Epyx Games (1987-1989) – I had already mentioned the ‘joystick jigglers’ from Epyx in the C64 games article, but they also deserve a mention in their Amiga incarnations. The 16-bit conversions were a somewhat mixed bag, but most of them had with better graphics and sound (with digital sound effects no less) and smoother gameplay. The best of the bunch on the Amiga were Winter Games, World Games (made by Westwood, who later went on to make excellent adventures), California Games and The Games: Summer Edition, while the other conversions were slightly disappointing and not much of an upgrade over the 8-bit originals. The good ones were still undeniably a lot of fun on the Amiga and benefited a lot from the enhanced graphics and digital sound effects – and, of course, they were even more fun with two or more players.

Giana Sisters (1988) – The legendary Super Mario Brothers knockoff from Rainbow Arts was ported to the Amiga by a different team, but it still retained the look and charme of the original. Sure, the graphics were only slightly improved from their 160×200 original to the 320×200 Amiga resolution, but Giana Sisters played just fine on the Amiga. Of course, all that was available in the day was a bootleg because the game was pulled from the shelves when Rainbow Arts got some legal heat from Nintendo, but this didn’t stop the game from being popular on the Amiga, where it was joined by lots of other jump & run games of all sorts. There was also the revamped sci-fi-themed Hard’n’Heavy, which was basically Giana 2 just with cosmetic changes to avoid lawsuits – both the C64 and the Amiga versions were fine, too but did not have quite the same simplistic charme as the original.

James Pond & James Pond II: Robocod (1990-1991) – There were such a lot of ‘platformer’ games on the Amiga, most of them actually quite terrible – but the James Pond series from Chris Sorrell and Millennium was something different. Instead of a typical Jump & Run & Gun, James Pond was a cute antropomorphic fish turned secret agent whose worst violence was knocking his enemies out with bubbles – the games were actually focused on collecting puzzles and had surprisingly big levels. The bright, cartoon-like design seemed to be focused on children, but the secret agent theme had a lot of references to, of course, James Bond and the gameplay was surprisingly difficult. The overall look and feel seemed to be modeled on Nintendos Super Mario games (which never made it to actual home computers), in short: James Pond was pure fun.

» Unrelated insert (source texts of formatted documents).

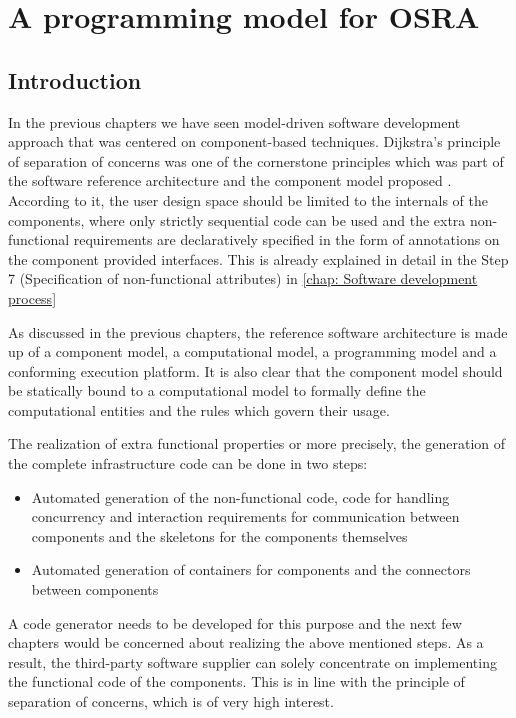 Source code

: 
\chapter{A programming model for OSRA}
\label{chap: Progamming model}

\section{Introduction}
In the previous chapters we have seen model-driven software development approach that was centered on component-based techniques. Dijkstra's principle of separation of concerns was one of the cornerstone principles which was part of the software reference architecture and the component model proposed \cite{CompBasedProcess,EvoRAVCodeAr}. According to it, the user design space should be limited to the internals of the components, where only strictly sequential code can be used and the extra non-functional requirements are declaratively specified in the form of annotations on the component provided interfaces. This is already explained in detail in the Step 7 (Specification of non-functional attributes) in \cref{chap: Software development process} 

As discussed in the previous chapters, the reference software architecture is made up of a component model, a computational model, a programming model and a conforming execution platform. It is also clear that the component model should be statically bound to a computational model to formally define the computational entities and the rules which govern their usage.

The realization of extra functional properties or more precisely, the generation of the complete infrastructure code can be done in two steps:
\begin{itemize}
\item Automated generation of the non-functional code, code for handling concurrency and interaction requirements for communication between components and the skeletons for the components themselves
\item Automated generation of containers for components and the connectors between components 
\end{itemize}

A code generator needs to be developed for this purpose and the next few chapters would be concerned about realizing the above mentioned steps. As a result, the third-party software supplier can solely concentrate on implementing the functional code of the components. This is in line with the principle of separation of concerns, which is of very high interest.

Spherical (1989) – This was another hold-over from my C64 days – this almost-unique puzzle platform game from Rainbow Arts had been simultaneously released in C64 and Amiga versions and while the 8-bit incarnation had the better music, the 16 bit had the much prettier graphics. The concept of having to guide a rolling ball through a platform screen by creating building blocks with magic was oddly similar to Lemmings, but actually preceded it and was based on an earlier C64 game called Solomon’s Key. It was not a direct knockoff copy like Giana Sisters but a completely different game using only the same rough concept. Spherical was so good that it easily warranted buying it again for the Amiga after I already had played it a lot on the C64 – and the Amiga version was simply fantastic and remains playable until today.

P.P. Hammer (1991) – This was exactly my kind of game: a highly original platform puzzler in which the protagonist digs his way through the levels with a pneumatic hammer and has to collect keys and other tools. Graphics, sound and music were amazing and looked like tailor-made for the Amiga and while it was really fun to play, the only drawback was that it was devilishly difficult to solve. After the first ten or fifteen levels it became increasingly frustrating to play, but fortunately I had a bootleg version (justifyable because it never seemed to have been released in Germany!) with a trainer. It was still one of the surprisingly unknown and underrated Amiga platformers.

Turrican I & II (1990-1991) – Any Amiga game list has to include the amazing Turrican series, or at least the first two games. While creator Manfred Trenz had programmed and designed the original C64 versions, the Amiga incarnations were made by Factor 5 and were as good as, if not better than the 8-bit Turricans. The higher resolution and more colourful graphics were amazing, but what made especially the second game famous was the fantastic music composed by Chris Huelsbeck, which took full advantage of the Amiga’s four-channel sound system and still left room for sound effects. While the actual run & gun gameplay was not really my cup of tea back in the day, Turrican was simply one of the most advanced Amiga action games ever produced.

The Lotus Trilogy (1990-1992) – There were even more car racing games on the Amiga than on the C64, but not all of them were particularly good even though the hardware seemed predestined for this genre. Two British game developers got it right, though: Shaun Southern and Andrew Morris from Magnetic Fields somehow acquired a license from European sports car manufacturer Lotus and didn’t disappoint – while the first game was still more of a prototype, the sequel had a lot of improvements and was one of the best Amiga racing games by the time it was released in 1991. There were a couple of solid previous efforts like Epyx’ 4×4 Off Road Racing, Indianapolis 500 and Accolade’s Test Drive Series, but not many other games of the genre ran so well even on a stock Amiga 500 like Lotus II and III. And it was not just the great graphics and sound – there were many options and two killer features: first was the ability not only to play with two people, but to actually link two Amigas together and second was a powerful editor introduced with the third game to make your own race courses.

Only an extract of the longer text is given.